In the early 1990s, 20th Century Fox executives decided to emulate the commercial success of Disney's newly acquired Miramax studio. In 1994, 20th announced the formation of a subsidiary that would drive their entry into the specialty film market, and in July that year, they brought in Thomas Rothman, then president of production at The Samuel Goldwyn Company, to head up the new subsidiary. It was soon given the name Fox Searchlight Pictures, with Rothman as its founding president. The new company inherited the familiar branding elements associated with 20th Century Fox; Fox Searchlight films opened with a production logo consisting of the Fox Searchlight name presented as a large monolith, illuminated by the eponymous searchlights and accompanied by the 20th Century Fox fanfare composed by Alfred Newman.

First years and 21st Century Fox era 
From its first release, The Brothers McMullen (1995), Fox Searchlight went to distribute a series of independent films such as Girl 6, Stealing Beauty, and She's the One (all 1996). While critically well received, these early releases were not commercially very successful; Fox Searchlight's first real commercial breakthrough came with The Full Monty (1997), garnering the studio's first awards.

In 2006, a companion label, Fox Atomic, was created to produce and/or distribute genre films. Fox Atomic closed down in 2009.

On June 28, 2012, Rupert Murdoch announced that Searchlight's parent company News Corporation would be split into two publishing and media oriented companies: a new News Corporation, which takes on the publishing and Australian broadcasting assets, and 21st Century Fox, which operated the Fox Entertainment Group and 20th Century Fox until its acquisition by The Walt Disney Company. Murdoch considered the name of the new company a way to maintain the 20th Century Fox's heritage.

Fox Stage Productions was formed in June 2013. The creation of 21st Century Fox was completed on June 28, 2013. In August 2013, 20CF started a theatrical joint venture with a trio of producers, both film and theater, Kevin McCollum, John Davis and Tom McGrath.

Disney era 
On December 14, 2017, The Walt Disney Company agreed to acquire most assets from 21st Century Fox, including Fox Searchlight, for $52.4 billion. After a bid from Comcast (parent company of NBCUniversal) for $65 billion, Disney counterbid with $71.3 billion. On July 19, 2018, Comcast dropped out of the bid for 21st Century Fox in favor of Sky plc and Sky UK. Eight days later, Disney and 21st Century Fox shareholders approved the merger between the two companies. On March 12, 2019, Disney announced it has set to close the Fox deal on March 20. On March 19, 2019, 21st Century Fox spun off the remaining assets, including the Fox Broadcasting Company, Fox Television Stations, Fox News Channel, Fox Business, Fox Sports 1 and 2, Fox Deportes, and the Big Ten Network into the newly formed Fox Corporation in preparation for final consummation of the sale. On the next day, the sale was completed. After trying a day, Disney set film leadership lineup.

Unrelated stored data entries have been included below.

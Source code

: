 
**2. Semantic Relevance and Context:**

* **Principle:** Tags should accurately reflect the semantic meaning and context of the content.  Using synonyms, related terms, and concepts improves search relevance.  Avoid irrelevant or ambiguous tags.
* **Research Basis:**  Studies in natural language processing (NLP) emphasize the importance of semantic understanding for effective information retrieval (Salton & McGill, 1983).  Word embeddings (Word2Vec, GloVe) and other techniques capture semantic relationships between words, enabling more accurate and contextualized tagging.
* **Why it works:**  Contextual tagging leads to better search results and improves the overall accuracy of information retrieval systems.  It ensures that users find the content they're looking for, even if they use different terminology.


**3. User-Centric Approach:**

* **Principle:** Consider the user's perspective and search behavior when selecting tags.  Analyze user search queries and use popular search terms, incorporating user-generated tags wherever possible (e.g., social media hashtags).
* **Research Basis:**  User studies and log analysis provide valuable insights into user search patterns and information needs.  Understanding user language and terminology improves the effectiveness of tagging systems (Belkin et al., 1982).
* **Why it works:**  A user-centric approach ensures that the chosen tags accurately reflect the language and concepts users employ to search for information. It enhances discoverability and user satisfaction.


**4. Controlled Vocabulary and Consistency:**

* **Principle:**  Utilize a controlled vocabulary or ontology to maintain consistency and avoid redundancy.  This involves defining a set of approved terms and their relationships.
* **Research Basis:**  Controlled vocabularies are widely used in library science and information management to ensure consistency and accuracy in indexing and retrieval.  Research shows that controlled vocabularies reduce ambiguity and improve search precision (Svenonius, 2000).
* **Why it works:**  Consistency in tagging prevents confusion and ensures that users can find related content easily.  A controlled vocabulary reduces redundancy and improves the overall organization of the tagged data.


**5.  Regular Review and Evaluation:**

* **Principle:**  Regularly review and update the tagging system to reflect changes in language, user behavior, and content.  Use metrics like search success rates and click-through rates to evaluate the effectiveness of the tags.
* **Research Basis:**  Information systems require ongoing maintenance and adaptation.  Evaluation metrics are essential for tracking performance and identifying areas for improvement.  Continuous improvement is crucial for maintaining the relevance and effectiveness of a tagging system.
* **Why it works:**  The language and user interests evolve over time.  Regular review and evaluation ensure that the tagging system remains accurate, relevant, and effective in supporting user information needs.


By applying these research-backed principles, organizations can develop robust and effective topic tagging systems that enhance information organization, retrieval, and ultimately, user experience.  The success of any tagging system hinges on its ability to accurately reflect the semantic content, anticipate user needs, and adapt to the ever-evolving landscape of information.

As of November 2019, FX Networks and Fox Searchlight were assigned to supply Hulu with content. On January 17, 2020, it was announced that the "Fox" name would be dropped from several of the Fox assets that were acquired by Disney, shortening the company's name to "Searchlight Pictures", in order to avoid brand confusion with the Fox Corporation.

More recently, Nancy Utley has officially left Searchlight Pictures after six months, to launch Lake Ellyn Entertainment, and struck a first look deal with Chernin Entertainment.

Film library

Accolades 
Since 1994, Searchlight Pictures has accumulated 174 Academy Award nominations with 46 wins (including five Best Picture winners since 2009), 117 Golden Globe nominations with 28 wins, 173 BAFTA nominations with 51 wins, 66 Screen Actors Guild Award nominations with 12 wins, 215 Critics Choice Award nominations with 55 wins, and 137 Independent Spirit Awards nominations with 54 wins.

Related units

Searchlight Television 

Searchlight Television is the television production division of Searchlight Pictures. Launched in April 2018, Searchlight Television broadens the variety of projects produced under the Searchlight banner. It is headed by David Greenbaum and Matthew Greenfield.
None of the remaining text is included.